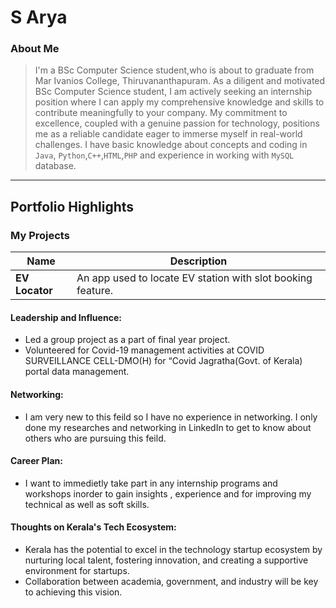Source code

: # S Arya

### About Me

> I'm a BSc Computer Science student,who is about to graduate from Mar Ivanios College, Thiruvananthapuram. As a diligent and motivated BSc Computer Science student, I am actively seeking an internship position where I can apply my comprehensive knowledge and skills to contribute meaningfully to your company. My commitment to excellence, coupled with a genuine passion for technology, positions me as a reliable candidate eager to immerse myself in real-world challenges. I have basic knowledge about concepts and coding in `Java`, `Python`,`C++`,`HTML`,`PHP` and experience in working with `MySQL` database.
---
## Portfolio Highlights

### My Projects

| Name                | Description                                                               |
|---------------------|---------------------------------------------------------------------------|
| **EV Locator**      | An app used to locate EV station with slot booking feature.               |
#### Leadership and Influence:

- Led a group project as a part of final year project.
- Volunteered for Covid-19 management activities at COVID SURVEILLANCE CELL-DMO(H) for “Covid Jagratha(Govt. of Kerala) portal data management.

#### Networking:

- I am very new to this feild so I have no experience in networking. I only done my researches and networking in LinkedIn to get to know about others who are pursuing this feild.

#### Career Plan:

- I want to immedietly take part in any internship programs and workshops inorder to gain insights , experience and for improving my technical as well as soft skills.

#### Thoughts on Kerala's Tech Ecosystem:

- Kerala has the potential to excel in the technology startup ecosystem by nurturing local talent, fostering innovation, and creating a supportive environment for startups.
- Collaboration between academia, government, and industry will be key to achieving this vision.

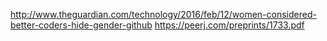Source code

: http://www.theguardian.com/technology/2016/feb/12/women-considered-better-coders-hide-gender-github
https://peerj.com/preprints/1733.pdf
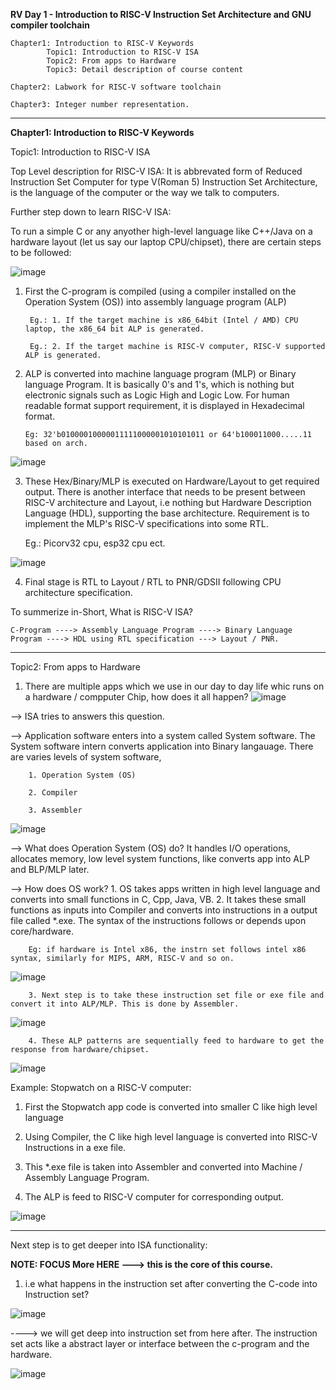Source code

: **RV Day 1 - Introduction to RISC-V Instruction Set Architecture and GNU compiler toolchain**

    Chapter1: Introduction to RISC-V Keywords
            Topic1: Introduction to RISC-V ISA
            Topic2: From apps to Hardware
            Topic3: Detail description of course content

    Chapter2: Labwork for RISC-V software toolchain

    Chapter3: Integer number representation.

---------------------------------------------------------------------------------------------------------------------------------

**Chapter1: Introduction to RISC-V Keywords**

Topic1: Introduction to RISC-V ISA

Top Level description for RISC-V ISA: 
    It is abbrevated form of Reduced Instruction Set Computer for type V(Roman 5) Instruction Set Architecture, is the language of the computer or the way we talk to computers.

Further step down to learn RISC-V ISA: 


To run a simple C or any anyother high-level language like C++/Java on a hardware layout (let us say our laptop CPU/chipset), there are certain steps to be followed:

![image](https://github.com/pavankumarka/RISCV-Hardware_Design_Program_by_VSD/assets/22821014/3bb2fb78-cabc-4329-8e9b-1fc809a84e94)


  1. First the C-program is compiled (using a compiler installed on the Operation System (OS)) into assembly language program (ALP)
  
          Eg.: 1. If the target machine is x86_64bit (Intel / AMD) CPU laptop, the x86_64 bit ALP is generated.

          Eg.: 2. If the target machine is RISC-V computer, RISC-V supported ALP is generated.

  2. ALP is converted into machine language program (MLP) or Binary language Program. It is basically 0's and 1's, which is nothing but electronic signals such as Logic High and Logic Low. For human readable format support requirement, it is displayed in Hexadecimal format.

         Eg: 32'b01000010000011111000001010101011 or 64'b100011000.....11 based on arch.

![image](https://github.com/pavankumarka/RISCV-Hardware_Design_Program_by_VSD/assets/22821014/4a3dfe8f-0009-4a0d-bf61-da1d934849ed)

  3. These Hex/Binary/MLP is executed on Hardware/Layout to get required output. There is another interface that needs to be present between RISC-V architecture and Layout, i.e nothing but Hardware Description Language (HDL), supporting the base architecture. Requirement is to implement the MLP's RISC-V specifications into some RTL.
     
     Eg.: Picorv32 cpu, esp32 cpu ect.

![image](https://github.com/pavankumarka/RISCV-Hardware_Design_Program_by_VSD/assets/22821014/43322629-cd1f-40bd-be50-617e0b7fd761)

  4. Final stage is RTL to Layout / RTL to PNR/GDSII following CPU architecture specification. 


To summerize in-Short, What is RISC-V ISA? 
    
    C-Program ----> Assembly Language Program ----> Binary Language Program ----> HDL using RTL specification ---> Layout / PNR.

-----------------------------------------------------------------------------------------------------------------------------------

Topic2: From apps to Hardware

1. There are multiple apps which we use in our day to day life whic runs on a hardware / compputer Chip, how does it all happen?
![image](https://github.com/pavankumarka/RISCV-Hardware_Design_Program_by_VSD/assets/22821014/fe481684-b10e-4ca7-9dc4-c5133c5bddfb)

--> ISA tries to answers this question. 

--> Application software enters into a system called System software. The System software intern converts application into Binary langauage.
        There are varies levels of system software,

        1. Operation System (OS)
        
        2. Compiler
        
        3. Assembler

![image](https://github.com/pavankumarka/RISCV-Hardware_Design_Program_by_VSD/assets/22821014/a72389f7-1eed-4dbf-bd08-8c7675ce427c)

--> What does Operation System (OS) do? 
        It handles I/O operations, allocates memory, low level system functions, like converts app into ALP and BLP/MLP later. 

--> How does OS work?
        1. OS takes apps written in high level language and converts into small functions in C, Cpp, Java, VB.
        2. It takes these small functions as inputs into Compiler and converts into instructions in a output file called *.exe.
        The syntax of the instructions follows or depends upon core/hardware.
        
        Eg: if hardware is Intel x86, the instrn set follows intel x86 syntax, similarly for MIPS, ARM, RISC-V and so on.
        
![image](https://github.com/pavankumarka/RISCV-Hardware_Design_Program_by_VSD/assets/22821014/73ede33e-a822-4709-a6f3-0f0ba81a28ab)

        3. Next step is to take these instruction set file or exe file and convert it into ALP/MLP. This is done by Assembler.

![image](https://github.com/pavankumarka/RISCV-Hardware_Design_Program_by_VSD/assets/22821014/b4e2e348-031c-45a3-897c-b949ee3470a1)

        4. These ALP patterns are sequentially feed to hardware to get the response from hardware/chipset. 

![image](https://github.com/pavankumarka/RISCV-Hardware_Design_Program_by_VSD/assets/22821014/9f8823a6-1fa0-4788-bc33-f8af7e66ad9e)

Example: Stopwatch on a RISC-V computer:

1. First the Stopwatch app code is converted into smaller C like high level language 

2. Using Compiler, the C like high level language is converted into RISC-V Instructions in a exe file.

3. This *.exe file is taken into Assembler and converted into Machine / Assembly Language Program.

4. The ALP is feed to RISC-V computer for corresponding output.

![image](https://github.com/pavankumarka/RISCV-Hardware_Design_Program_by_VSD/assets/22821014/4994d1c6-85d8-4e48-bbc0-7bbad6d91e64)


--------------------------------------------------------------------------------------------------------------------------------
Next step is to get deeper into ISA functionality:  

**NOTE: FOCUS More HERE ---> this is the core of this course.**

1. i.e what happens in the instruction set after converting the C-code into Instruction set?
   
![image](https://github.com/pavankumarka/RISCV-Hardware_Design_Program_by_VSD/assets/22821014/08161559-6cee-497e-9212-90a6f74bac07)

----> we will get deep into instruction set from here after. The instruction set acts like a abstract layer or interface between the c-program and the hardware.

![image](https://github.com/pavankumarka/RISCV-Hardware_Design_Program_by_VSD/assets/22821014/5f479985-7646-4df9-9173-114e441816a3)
***
Problem requirements: Go to the line with "An app used" in the entries above and repeat every line from there through the line with "- Kerala has", exactly and with no other text.

Your response:
| **EV Locator**      | An app used to locate EV station with slot booking feature.               |
#### Leadership and Influence:

- Led a group project as a part of final year project.
- Volunteered for Covid-19 management activities at COVID SURVEILLANCE CELL-DMO(H) for “Covid Jagratha(Govt. of Kerala) portal data management.

#### Networking:

- I am very new to this feild so I have no experience in networking. I only done my researches and networking in LinkedIn to get to know about others who are pursuing this feild.

#### Career Plan:

- I want to immedietly take part in any internship programs and workshops inorder to gain insights , experience and for improving my technical as well as soft skills.

#### Thoughts on Kerala's Tech Ecosystem:

- Kerala has the potential to excel in the technology startup ecosystem by nurturing local talent, fostering innovation, and creating a supportive environment for startups.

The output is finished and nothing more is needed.